There was no clear victor in the election held Sunday and Monday. There were, however, losers. The left-leaning Democratic Party, led by Pier Luigi Bersani, a mild-mannered former industry minister, appeared likely to barely win the lower house of Parliament, but fell far short of expectations.
Bersani, 61, is weighed down with far-left partners such asNichi Vendola, a gay, ex-communist southern governor that the Italian press once dubbed “the white Obama.” Vendola once assessed himself to The Washington Post as “beloved.” He is less cherished by the potential partners Bersani needs to form a coalition, setting the stage for yet another collapse-prone Italian government.
“We have a problem of governability,” said the party’s spokesman, Roberto Seghetti. The banner headline on Il Messaggero on Tuesday read: “Ungovernability wins.”
The smallest electorate since World War II sent a clear message of dissatisfaction to the country’s caretaker prime minister, Mario Monti, who was advised by David Axelrod, top campaign strategist for President Obama. Monti, an international darling for his technical government’s emphasis on responsibility and personal austerity, proved a political flop at home and won less than 10 percent of the vote, dashing his hopes to finish a mission that counted Obama among its supporters.

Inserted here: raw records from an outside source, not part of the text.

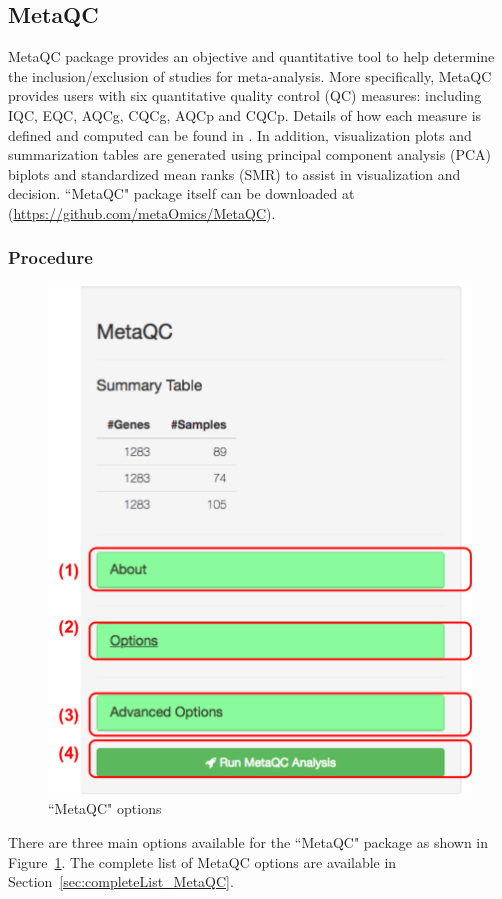 \subsection{MetaQC}
MetaQC package provides an objective and quantitative tool to help determine the inclusion/exclusion of studies for meta-analysis. More specifically, MetaQC provides users with six quantitative quality control (QC) measures: including IQC, EQC, AQCg, CQCg, AQCp and CQCp. Details of how each measure is defined and computed can be found in \cite{kang2012metaqc}. In addition, visualization plots and summarization tables are generated using principal component analysis (PCA) biplots and standardized mean ranks (SMR) to assist in visualization and decision. 
``MetaQC" package itself can be downloaded at (\url{https://github.com/metaOmics/MetaQC}). 
\subsubsection{Procedure}

\begin{figure}[H]
\begin{center}
\includegraphics[scale=0.5]{./figure/metaQC/metaQCoption.pdf}
\caption{``MetaQC" options}
\label{fig:MetaQCoption}
\end{center}
\end{figure}
There are three main options available for the ``MetaQC" package as shown in Figure~\ref{fig:MetaQCoption}. 
The complete list of MetaQC options are available in Section~\ref{sec:completeList_MetaQC}.

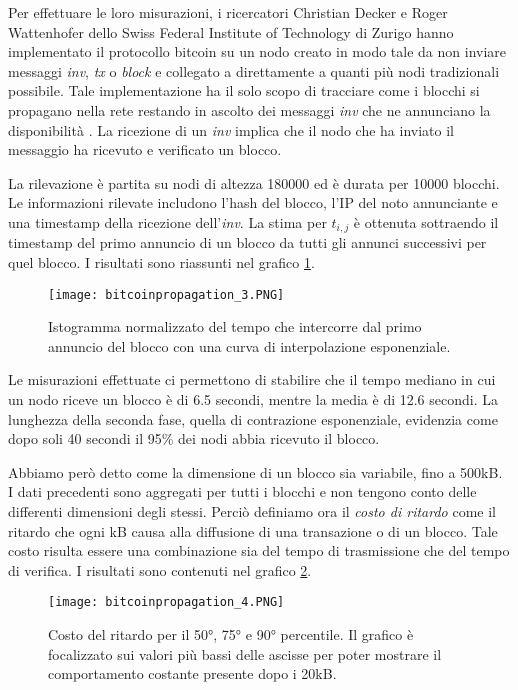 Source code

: Per effettuare le loro misurazioni, i ricercatori Christian Decker e
Roger Wattenhofer dello Swiss Federal Institute of Technology di Zurigo
hanno implementato il protocollo bitcoin su un nodo creato in modo tale
da non inviare messaggi \emph{inv}, \emph{tx} o \emph{block} e collegato
a direttamente a quanti più nodi tradizionali possibile. Tale
implementazione ha il solo scopo di tracciare come i blocchi si
propagano nella rete restando in ascolto dei messaggi \emph{inv} che ne
annunciano la disponibilità \cite{bitcoinpropagation}. La ricezione di
un \emph{inv} implica che il nodo che ha inviato il messaggio ha
ricevuto e verificato un blocco.

La rilevazione è partita su nodi di altezza 180000 ed è durata per 10000
blocchi. Le informazioni rilevate includono l'hash del blocco, l'IP del
noto annunciante e una timestamp della ricezione dell'\emph{inv}. La
stima per $t_{i,j}$ è ottenuta sottraendo il timestamp del primo
annuncio di un blocco da tutti gli annunci successivi per quel blocco. I
risultati sono riassunti nel grafico \ref{bitcoinpropagation_3}.

\begin{figure}[htbp]
\centering
\texttt{[image: bitcoinpropagation\_3.PNG]}
\caption{Istogramma normalizzato del tempo che intercorre dal primo
annuncio del blocco con una curva di interpolazione
esponenziale.\label{bitcoinpropagation_3}}
\end{figure}

Le misurazioni effettuate ci permettono di stabilire che il tempo
mediano in cui un nodo riceve un blocco è di 6.5 secondi, mentre la
media è di 12.6 secondi. La lunghezza della seconda fase, quella di
contrazione esponenziale, evidenzia come dopo soli 40 secondi il 95\%
dei nodi abbia ricevuto il blocco.

Abbiamo però detto come la dimensione di un blocco sia variabile, fino a
500kB. I dati precedenti sono aggregati per tutti i blocchi e non
tengono conto delle differenti dimensioni degli stessi. Perciò definiamo
ora il \emph{costo di ritardo} come il ritardo che ogni kB causa alla
diffusione di una transazione o di un blocco. Tale costo risulta essere
una combinazione sia del tempo di trasmissione che del tempo di
verifica. I risultati sono contenuti nel grafico
\ref{bitcoinpropagation_4}.

\begin{figure}[htbp]
\centering
\texttt{[image: bitcoinpropagation\_4.PNG]}
\caption{Costo del ritardo per il 50°, 75° e 90° percentile. Il grafico
è focalizzato sui valori più bassi delle ascisse per poter mostrare il
comportamento costante presente dopo i
20kB.\label{bitcoinpropagation_4}}
\end{figure}


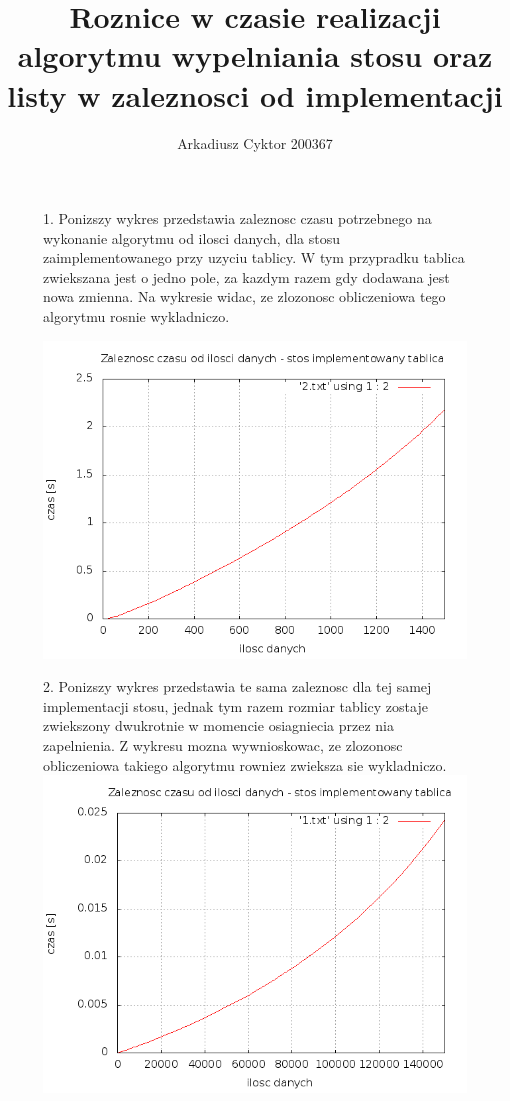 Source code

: \documentclass[a4paper,11pt]{report}
\title{Roznice w czasie realizacji algorytmu wypelniania stosu oraz listy w zaleznosci od implementacji}
\author{Arkadiusz Cyktor 200367}
\begin{document}
\maketitle

\begin{figure}
  1. Ponizszy wykres przedstawia zaleznosc czasu potrzebnego na wykonanie algorytmu od ilosci danych, dla stosu zaimplementowanego przy uzyciu tablicy. W tym przypradku tablica zwiekszana jest o jedno pole, za kazdym razem gdy dodawana jest nowa zmienna. Na wykresie widac, ze zlozonosc obliczeniowa tego algorytmu rosnie wykladniczo.
  
    \includegraphics[scale=0.5]{./stos_tablica_o2.png}
\end{figure}

\begin{figure}
  2. Ponizszy wykres przedstawia te sama zaleznosc dla tej samej implementacji stosu, jednak tym razem rozmiar tablicy zostaje zwiekszony dwukrotnie w momencie osiagniecia przez nia zapelnienia. Z wykresu mozna wywnioskowac, ze zlozonosc obliczeniowa takiego algorytmu rowniez zwieksza sie wykladniczo.
    \includegraphics[scale=0.5]{./stos_tablica_o1.png}
\end{figure}
\end{document}
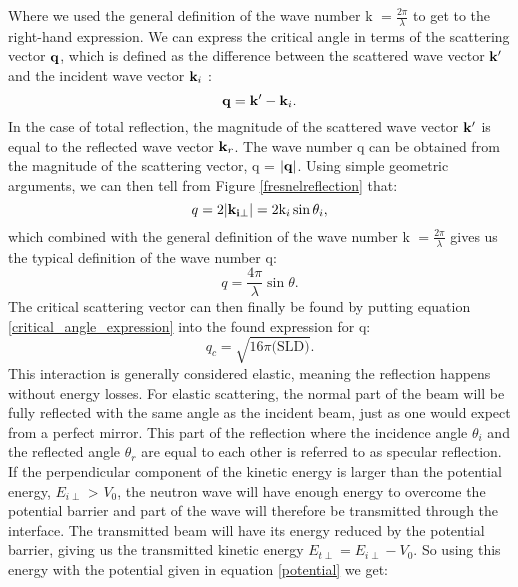 Where we used the general definition of the wave number k $= \frac{2\pi}{\lambda}$ to get to the right-hand expression. We can express the critical angle in terms of the scattering vector $\vb{q}$, which is defined as the difference between the scattered wave vector $\vb{k}^\prime$  and the incident wave vector  $\vb{k}_i$ \cite{kittel}:
\begin{equation}\label{qvector}
	\vb{q} =  \vb{k}^\prime - \vb{k}_i.
\end{equation}
In the case of total reflection, the magnitude of the scattered wave vector $\vb{k}^\prime$ is equal to the reflected wave vector  $\vb{k}_r$. The wave number q can be obtained from the magnitude of the scattering vector, q = $\abs{\vb{q}}$. Using simple geometric arguments, we can then tell from Figure \ref{fresnelreflection} that:
\begin{equation}\label{q_ktheta}
	q= 2 \abs{\vb{k_{i\perp}}} = 2\textrm{k}_{i} \sin\theta_i,
\end{equation}
which combined with the general definition of the wave number k $= \frac{2\pi}{\lambda}$ gives us the typical definition of the wave number q:
\begin{equation}\label{qvector}
	q= \frac{4\pi}{\lambda} \sin\theta. 
\end{equation}
The critical scattering vector can then finally be found by putting equation \ref{critical_angle_expression} into the found expression for q:
\begin{equation}
	q_c = \sqrt{16 \pi \textrm{(SLD)}} \label{criticalangle}.
\end{equation}
This interaction is generally considered elastic, meaning the reflection happens without energy losses. For elastic scattering, the normal part of the beam will be fully reflected with the same angle as the incident beam, just as one would expect from a perfect mirror. This part of the reflection where the incidence angle $\theta_i$ and the reflected angle $\theta_r$ are equal to each other is referred to as specular reflection.
If the perpendicular component of the kinetic energy is larger than the potential energy, $E_{i\perp}$ > $V_0$, the neutron wave will have enough energy to overcome the potential barrier and part of the wave will therefore be transmitted through the interface. The transmitted beam will have its energy reduced by the potential barrier, giving us the transmitted kinetic energy $E_{t\perp} = E_{i\perp} - V_0$. So using this energy with the potential given in equation \ref{potential} we get:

Critics of Berlusconi were sure that the onetime cruise ship singer was gone from national politics for good. Berlusconi, whose last public appearances before the election included a favorable comparison between the Sicilian mafia and the Italian judicial system, had promised to forgive the building of illegal houses and personally pay about 4 billion euros worth of property taxes for Italian citizens. He also expertly benefited from the fragmentation of the Italian political universe.